I like to use predictive analysis when doing research. I like to create a model that predicts which factors will have the strongest impact on research objectives. I recently developed a predictive model to help a client see which activities by a brand sales team best help to maximize product buy-in by new accounts.
This is not about experiential marketing. It’s about a marketing program designed to help a brand of beer acquire new accounts for its products. The client directs a team of sales specialists across U.S. markets. Each is responsible for selling the brand to new accounts. PortMA analyzes the sales activities performed at each account. The objective is to learn what activities are most effective in gaining account buy-in.
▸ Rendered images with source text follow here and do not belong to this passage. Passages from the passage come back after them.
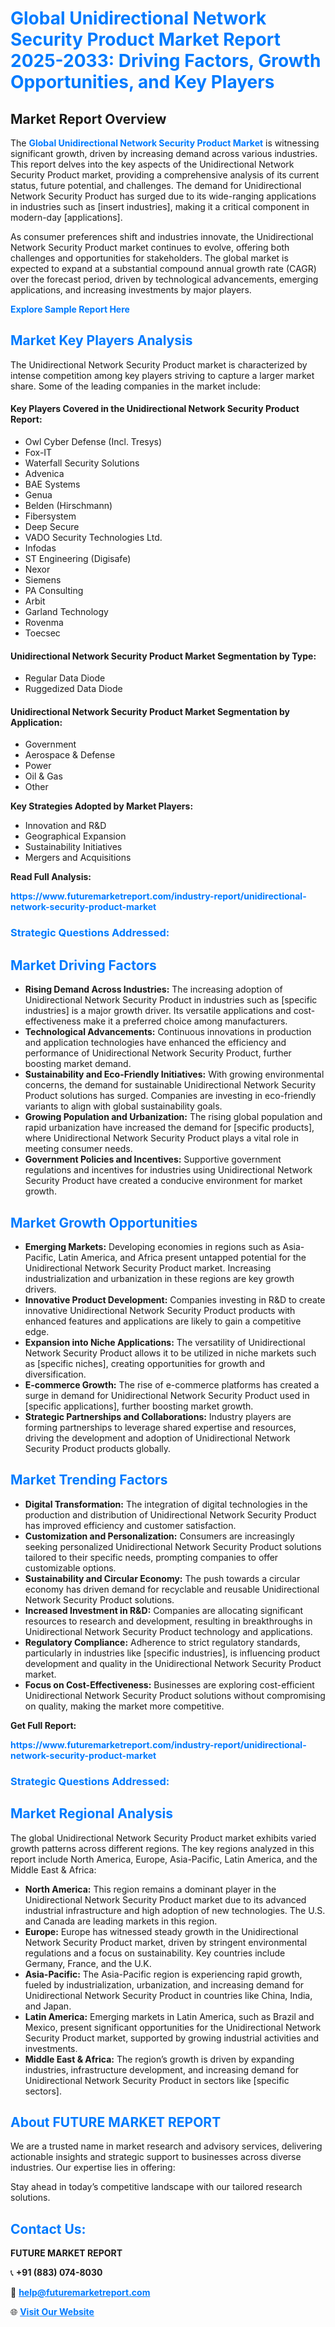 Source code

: <h1 style="color: #007BFF;">Global Unidirectional Network Security Product Market Report 2025-2033: Driving Factors, Growth Opportunities, and Key Players</h1>

<section id="overview">
<h2>Market Report Overview</h2>
<p>The <a href="https://www.futuremarketreport.com/industry-report/unidirectional-network-security-product-market" style="color: #007BFF; text-decoration: none;"><strong>Global Unidirectional Network Security Product Market</strong></a> is witnessing significant growth, driven by increasing demand across various industries. This report delves into the key aspects of the Unidirectional Network Security Product market, providing a comprehensive analysis of its current status, future potential, and challenges. The demand for Unidirectional Network Security Product has surged due to its wide-ranging applications in industries such as [insert industries], making it a critical component in modern-day [applications].</p>
<p>As consumer preferences shift and industries innovate, the Unidirectional Network Security Product market continues to evolve, offering both challenges and opportunities for stakeholders. The global market is expected to expand at a substantial compound annual growth rate (CAGR) over the forecast period, driven by technological advancements, emerging applications, and increasing investments by major players.</p>
</section>

<section id="overview">
<p><a href="https://www.futuremarketreport.com/request-sample/reportId=57288" style="color: #007BFF; text-decoration: none;"><strong>Explore Sample Report Here</strong></a></p>
</section>

<section id="key-players">
<h2 style="color: #007BFF;">Market Key Players Analysis</h2>
<p>The Unidirectional Network Security Product market is characterized by intense competition among key players striving to capture a larger market share. Some of the leading companies in the market include:</p>
<h4>Key Players Covered in the Unidirectional Network Security Product Report:</h4>
<ul><li>Owl Cyber Defense (Incl. Tresys)</li><li>Fox-IT</li><li>Waterfall Security Solutions</li><li>Advenica</li><li>BAE Systems</li><li>Genua</li><li>Belden (Hirschmann)</li><li>Fibersystem</li><li>Deep Secure</li><li>VADO Security Technologies Ltd.</li><li>Infodas</li><li>ST Engineering (Digisafe)</li><li>Nexor</li><li>Siemens</li><li>PA Consulting</li><li>Arbit</li><li>Garland Technology</li><li>Rovenma</li><li>Toecsec</li></ul>
<h4>Unidirectional Network Security Product Market Segmentation by Type:</h4>
<ul><li>Regular Data Diode</li><li>Ruggedized Data Diode</li></ul>

<h4>Unidirectional Network Security Product Market Segmentation by Application:</h4>
<ul><li>Government</li><li>Aerospace &amp; Defense</li><li>Power</li><li>Oil &amp; Gas</li><li>Other</li></ul>
<p><strong>Key Strategies Adopted by Market Players:</strong></p>
<ul>
<li>Innovation and R&D</li>
<li>Geographical Expansion</li>
<li>Sustainability Initiatives</li>
<li>Mergers and Acquisitions</li>
</ul>
</section>

<section>
<p><strong>Read Full Analysis: </strong></p><a href="https://www.futuremarketreport.com/industry-report/unidirectional-network-security-product-market" style="color: #007BFF; text-decoration: none;"><strong>https://www.futuremarketreport.com/industry-report/unidirectional-network-security-product-market</strong></a>
<h3 style="color: #007BFF;">Strategic Questions Addressed:</h3>
</section>

<section id="driving-factors">
<h2 style="color: #007BFF;">Market Driving Factors</h2>
<ul>
<li><strong>Rising Demand Across Industries:</strong> The increasing adoption of Unidirectional Network Security Product in industries such as [specific industries] is a major growth driver. Its versatile applications and cost-effectiveness make it a preferred choice among manufacturers.</li>
<li><strong>Technological Advancements:</strong> Continuous innovations in production and application technologies have enhanced the efficiency and performance of Unidirectional Network Security Product, further boosting market demand.</li>
<li><strong>Sustainability and Eco-Friendly Initiatives:</strong> With growing environmental concerns, the demand for sustainable Unidirectional Network Security Product solutions has surged. Companies are investing in eco-friendly variants to align with global sustainability goals.</li>
<li><strong>Growing Population and Urbanization:</strong> The rising global population and rapid urbanization have increased the demand for [specific products], where Unidirectional Network Security Product plays a vital role in meeting consumer needs.</li>
<li><strong>Government Policies and Incentives:</strong> Supportive government regulations and incentives for industries using Unidirectional Network Security Product have created a conducive environment for market growth.</li>
</ul>
</section>

<section id="growth-opportunities">
<h2 style="color: #007BFF;">Market Growth Opportunities</h2>
<ul>
<li><strong>Emerging Markets:</strong> Developing economies in regions such as Asia-Pacific, Latin America, and Africa present untapped potential for the Unidirectional Network Security Product market. Increasing industrialization and urbanization in these regions are key growth drivers.</li>
<li><strong>Innovative Product Development:</strong> Companies investing in R&D to create innovative Unidirectional Network Security Product products with enhanced features and applications are likely to gain a competitive edge.</li>
<li><strong>Expansion into Niche Applications:</strong> The versatility of Unidirectional Network Security Product allows it to be utilized in niche markets such as [specific niches], creating opportunities for growth and diversification.</li>
<li><strong>E-commerce Growth:</strong> The rise of e-commerce platforms has created a surge in demand for Unidirectional Network Security Product used in [specific applications], further boosting market growth.</li>
<li><strong>Strategic Partnerships and Collaborations:</strong> Industry players are forming partnerships to leverage shared expertise and resources, driving the development and adoption of Unidirectional Network Security Product products globally.</li>
</ul>
</section>

<section id="trending-factors">
<h2 style="color: #007BFF;">Market Trending Factors</h2>
<ul>
<li><strong>Digital Transformation:</strong> The integration of digital technologies in the production and distribution of Unidirectional Network Security Product has improved efficiency and customer satisfaction.</li>
<li><strong>Customization and Personalization:</strong> Consumers are increasingly seeking personalized Unidirectional Network Security Product solutions tailored to their specific needs, prompting companies to offer customizable options.</li>
<li><strong>Sustainability and Circular Economy:</strong> The push towards a circular economy has driven demand for recyclable and reusable Unidirectional Network Security Product solutions.</li>
<li><strong>Increased Investment in R&D:</strong> Companies are allocating significant resources to research and development, resulting in breakthroughs in Unidirectional Network Security Product technology and applications.</li>
<li><strong>Regulatory Compliance:</strong> Adherence to strict regulatory standards, particularly in industries like [specific industries], is influencing product development and quality in the Unidirectional Network Security Product market.</li>
<li><strong>Focus on Cost-Effectiveness:</strong> Businesses are exploring cost-efficient Unidirectional Network Security Product solutions without compromising on quality, making the market more competitive.</li>
</ul>
</section>

<section>
<p><strong>Get Full Report: </strong></p><a href="https://www.futuremarketreport.com/industry-report/unidirectional-network-security-product-market" style="color: #007BFF; text-decoration: none;"><strong>https://www.futuremarketreport.com/industry-report/unidirectional-network-security-product-market</strong></a>
<h3 style="color: #007BFF;">Strategic Questions Addressed:</h3>
</section>


<section id="regional-analysis">
<h2 style="color: #007BFF;">Market Regional Analysis</h2>
<p>The global Unidirectional Network Security Product market exhibits varied growth patterns across different regions. The key regions analyzed in this report include North America, Europe, Asia-Pacific, Latin America, and the Middle East & Africa:</p>
<ul>
<li><strong>North America:</strong> This region remains a dominant player in the Unidirectional Network Security Product market due to its advanced industrial infrastructure and high adoption of new technologies. The U.S. and Canada are leading markets in this region.</li>
<li><strong>Europe:</strong> Europe has witnessed steady growth in the Unidirectional Network Security Product market, driven by stringent environmental regulations and a focus on sustainability. Key countries include Germany, France, and the U.K.</li>
<li><strong>Asia-Pacific:</strong> The Asia-Pacific region is experiencing rapid growth, fueled by industrialization, urbanization, and increasing demand for Unidirectional Network Security Product in countries like China, India, and Japan.</li>
<li><strong>Latin America:</strong> Emerging markets in Latin America, such as Brazil and Mexico, present significant opportunities for the Unidirectional Network Security Product market, supported by growing industrial activities and investments.</li>
<li><strong>Middle East & Africa:</strong> The region’s growth is driven by expanding industries, infrastructure development, and increasing demand for Unidirectional Network Security Product in sectors like [specific sectors].</li>
</ul>
</section>

<footer>
<h2 style="color: #007BFF;">About FUTURE MARKET REPORT</h2>
<p>We are a trusted name in market research and advisory services, delivering actionable insights and strategic support to businesses across diverse industries. Our expertise lies in offering:</p>

<p>Stay ahead in today’s competitive landscape with our tailored research solutions.</p>

<h2 style="color: #007BFF;">Contact Us:</h2>
<p><strong>FUTURE MARKET REPORT</strong></p>
<p>📞 <strong>+91 (883) 074-8030</strong></p>
<p>📧 <strong><a href="mailto:help@futuremarketreport.com" style="color: #007BFF;">help@futuremarketreport.com</a></strong></p>
<p>🌐 <strong><a href="https://www.futuremarketreport.com/" style="color: #007BFF;">Visit Our Website</a></strong></p>
</footer>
Each time a sales specialist visits an account, they record the total cases of beer distributed and their activity at the account via an online portal. This provides the dependent variable in a predictive model. It indicates whether or not the account has bought in, as well as the number of cases purchased.
Create a List of Variables
The first step in the predictive analysis was to create a list of all of the possible activities that sales specialists perform at each account. These are the independent variables that might impact the number of cases sold to the account. Activities include bartender training, branded glassware used, consumer sampling events, promotions, and visibility at point of sale (POS).
Build a Predictive Model
The second step was to build the model itself. I assumed that all activities had some positive relationship to the number of cases distributed.
I decided to run a step-wise linear regression analysis to remove activities that would not be reliable predictors.
The program ran several iterations using data from about 3,800 unique accounts. The program crunched the data until it settled on a model that best fit the need. Activities determined to be the most reliable predictors included:
- Bartender training – perfect pour
- Branded glassware sold
- POS visibility on tables
- POS visibility behind the bar
- POS visibility other (e.g., frames and mirrors)
- Number of days with a beer special promoted
- Seasonal food and beer pairing conducted
Each of these was estimated to have a potentially significant, positive impact on the number of cases distributed at new accounts. They weren’t the only predictors. They were the best available.
The conclusion isn’t that sales teams should concentrate only on these activities. It is that these activities should not be ignored, especially in the early stages of a campaign.
The predictors can apply either for teams immersing themselves in a new account or participating in an experiential marketing program.